My eardrums had burst, and now I was dizzy with the pain, my vision completely white.

I drew on the power that had awoken during my dance, called enough of it to the surface to heal the wounds inside my head. The seconds stretched into minutes, but finally, finally, that ringing stopped. The blood dried and caked onto the sides of my face.

Once that problem was solved, another arose.

I couldn't breathe. Something much heavier than me crushed my legs, pressing me down into the limestone of the palace courtyard—or what was left of it. My vision cleared just enough for me to see a mountain of rubble where half of the palace had stood tall just minutes ago. But—there, beside me. A hand. Tanned, and calloused, and faintly burned.

It wasn't rubble that pressed me into the earth. It was Azriel.
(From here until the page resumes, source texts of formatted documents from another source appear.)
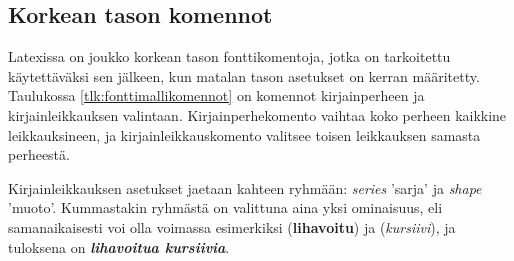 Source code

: \subsection{Korkean tason komennot}
\label{luku:fontit_korkea}

Latexissa on joukko korkean tason fonttikomentoja, jotka on tarkoitettu
käytettäväksi sen jälkeen, kun matalan tason asetukset on kerran
määritetty. Taulukossa \ref{tlk:fonttimallikomennot} on komennot
kirjainperheen ja kirjainleikkauksen valintaan. Kirjainperhekomento
vaihtaa koko perheen kaikkine leikkauksineen, ja kirjainleikkauskomento
valitsee toisen leikkauksen samasta perheestä.


Kirjainleikkauksen asetukset jaetaan kahteen ryhmään:
\textenglish{\emph{series}} 'sarja' ja \textenglish{\emph{shape}}
'muoto'. Kummastakin ryhmästä on valittuna aina yksi ominaisuus, eli
samanaikaisesti voi olla voimassa esimerkiksi 
(\textbf{lihavoitu}) ja  (\textit{kursiivi}), ja
tuloksena on \textbf{\itshape lihavoitua kursiivia}.

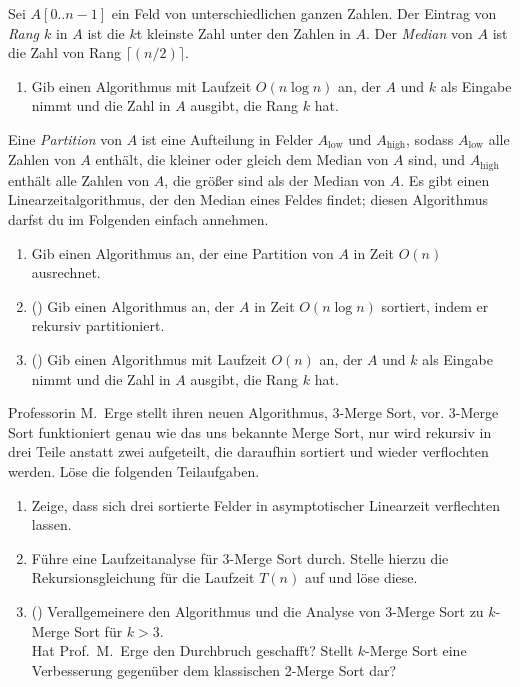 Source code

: \documentclass{uebung_cs}
\begin{document}
\begin{aufgabe}
Sei $A[0..n-1]$ ein Feld von unterschiedlichen ganzen Zahlen.
Der Eintrag von \emph{Rang $k$} in $A$ ist die $k$t kleinste Zahl unter den Zahlen in $A$.
Der \emph{Median} von $A$ ist die Zahl von Rang $\lceil(n/2)\rceil$.
\begin{enumerate}
	\item Gib einen Algorithmus mit Laufzeit $O(n\log n)$ an, der $A$ und $k$ als Eingabe nimmt und die Zahl in $A$ ausgibt, die Rang $k$ hat.
\end{enumerate}
Eine \emph{Partition} von $A$ ist eine Aufteilung in Felder $A_\text{low}$ und $A_\text{high}$, sodass $A_\text{low}$ alle Zahlen von $A$ enthält, die kleiner oder gleich dem Median von $A$ sind, und $A_\text{high}$ enthält alle Zahlen von $A$, die größer sind als der Median von $A$.
Es gibt einen Linearzeitalgorithmus, der den Median eines Feldes findet; diesen Algorithmus darfst du im Folgenden einfach annehmen.
\begin{enumerate}[resume]
	\item Gib einen Algorithmus an, der eine Partition von $A$ in Zeit $O(n)$ ausrechnet.
	\item (\hard) Gib einen Algorithmus an, der $A$ in Zeit $O(n\log n)$ sortiert, indem er rekursiv partitioniert.
	\item (\veryhard) Gib einen Algorithmus mit Laufzeit $O(n)$ an, der $A$ und $k$ als Eingabe nimmt und die Zahl in $A$ ausgibt, die Rang $k$ hat.
\end{enumerate}
\end{aufgabe}


\begin{aufgabe}
	Professorin M.\ Erge stellt ihren neuen Algorithmus, 3-Merge Sort, vor.
	3-Merge Sort funktioniert genau wie das uns bekannte Merge Sort, nur wird rekursiv in drei Teile anstatt zwei aufgeteilt, die daraufhin sortiert und wieder verflochten werden.
	Löse die folgenden Teilaufgaben.
	\begin{enumerate}
		\item Zeige, dass sich drei sortierte Felder in asymptotischer Linearzeit verflechten lassen.
		\item Führe eine Laufzeitanalyse für 3-Merge Sort durch. Stelle hierzu die Rekursionsgleichung für die Laufzeit $T(n)$ auf und löse diese.
		\item (\hard) Verallgemeinere den Algorithmus und die Analyse von 3-Merge Sort zu $k$-Merge Sort für $k>3$.\\
		Hat Prof.\ M.\ Erge den Durchbruch geschafft?
		Stellt $k$-Merge Sort eine Verbesserung gegenüber dem klassischen 2-Merge Sort dar?
	\end{enumerate}
\end{aufgabe}
\end{document}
I bared my hands against the ground and gritted my teeth, struggling to rise, to push his unconscious body off me. A groan of agony ripped from my mouth. Pain licked down my leg, pulsing around my hip, and I knew I had broken something. But, at last, I managed to move him.

I clawed at another handful of power just as my vision blurred again, the pain in my leg threatening to knock me unconscious. Several minutes passed before I could breathe normally again, before my power could stitch my broken bones back together.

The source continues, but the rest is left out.